> _What you have to do_
Go through each line of the records below and count those with the word "jpeg"; give only the total.

--------------------

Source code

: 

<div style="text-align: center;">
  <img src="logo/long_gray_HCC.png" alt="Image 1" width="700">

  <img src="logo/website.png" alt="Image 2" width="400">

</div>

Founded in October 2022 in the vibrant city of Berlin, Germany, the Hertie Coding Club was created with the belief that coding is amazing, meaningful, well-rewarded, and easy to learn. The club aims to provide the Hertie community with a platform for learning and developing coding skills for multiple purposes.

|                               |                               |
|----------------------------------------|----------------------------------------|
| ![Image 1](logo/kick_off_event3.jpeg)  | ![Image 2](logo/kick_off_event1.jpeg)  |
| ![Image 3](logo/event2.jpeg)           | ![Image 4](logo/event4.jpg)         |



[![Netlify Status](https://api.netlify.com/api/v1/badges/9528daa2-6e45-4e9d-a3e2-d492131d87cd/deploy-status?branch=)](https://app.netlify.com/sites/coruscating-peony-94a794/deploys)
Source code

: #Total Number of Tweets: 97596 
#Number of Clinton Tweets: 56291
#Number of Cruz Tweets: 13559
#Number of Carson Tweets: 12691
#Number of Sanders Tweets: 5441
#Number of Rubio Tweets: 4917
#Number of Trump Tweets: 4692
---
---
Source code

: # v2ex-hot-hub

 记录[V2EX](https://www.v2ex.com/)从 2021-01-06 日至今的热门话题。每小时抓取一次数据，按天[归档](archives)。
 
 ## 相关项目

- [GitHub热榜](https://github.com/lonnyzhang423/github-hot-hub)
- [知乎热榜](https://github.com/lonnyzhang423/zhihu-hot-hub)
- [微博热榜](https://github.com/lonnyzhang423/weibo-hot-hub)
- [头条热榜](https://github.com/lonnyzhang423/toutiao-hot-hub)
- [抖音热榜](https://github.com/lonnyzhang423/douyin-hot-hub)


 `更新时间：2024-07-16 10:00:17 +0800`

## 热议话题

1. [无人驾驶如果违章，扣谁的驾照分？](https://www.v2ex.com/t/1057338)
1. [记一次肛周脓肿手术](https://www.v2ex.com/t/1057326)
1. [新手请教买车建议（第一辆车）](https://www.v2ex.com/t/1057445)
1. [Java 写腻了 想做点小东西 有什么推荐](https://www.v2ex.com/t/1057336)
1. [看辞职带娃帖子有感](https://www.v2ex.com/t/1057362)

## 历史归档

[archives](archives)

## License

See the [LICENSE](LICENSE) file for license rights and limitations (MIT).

--------------------

> _Result_
2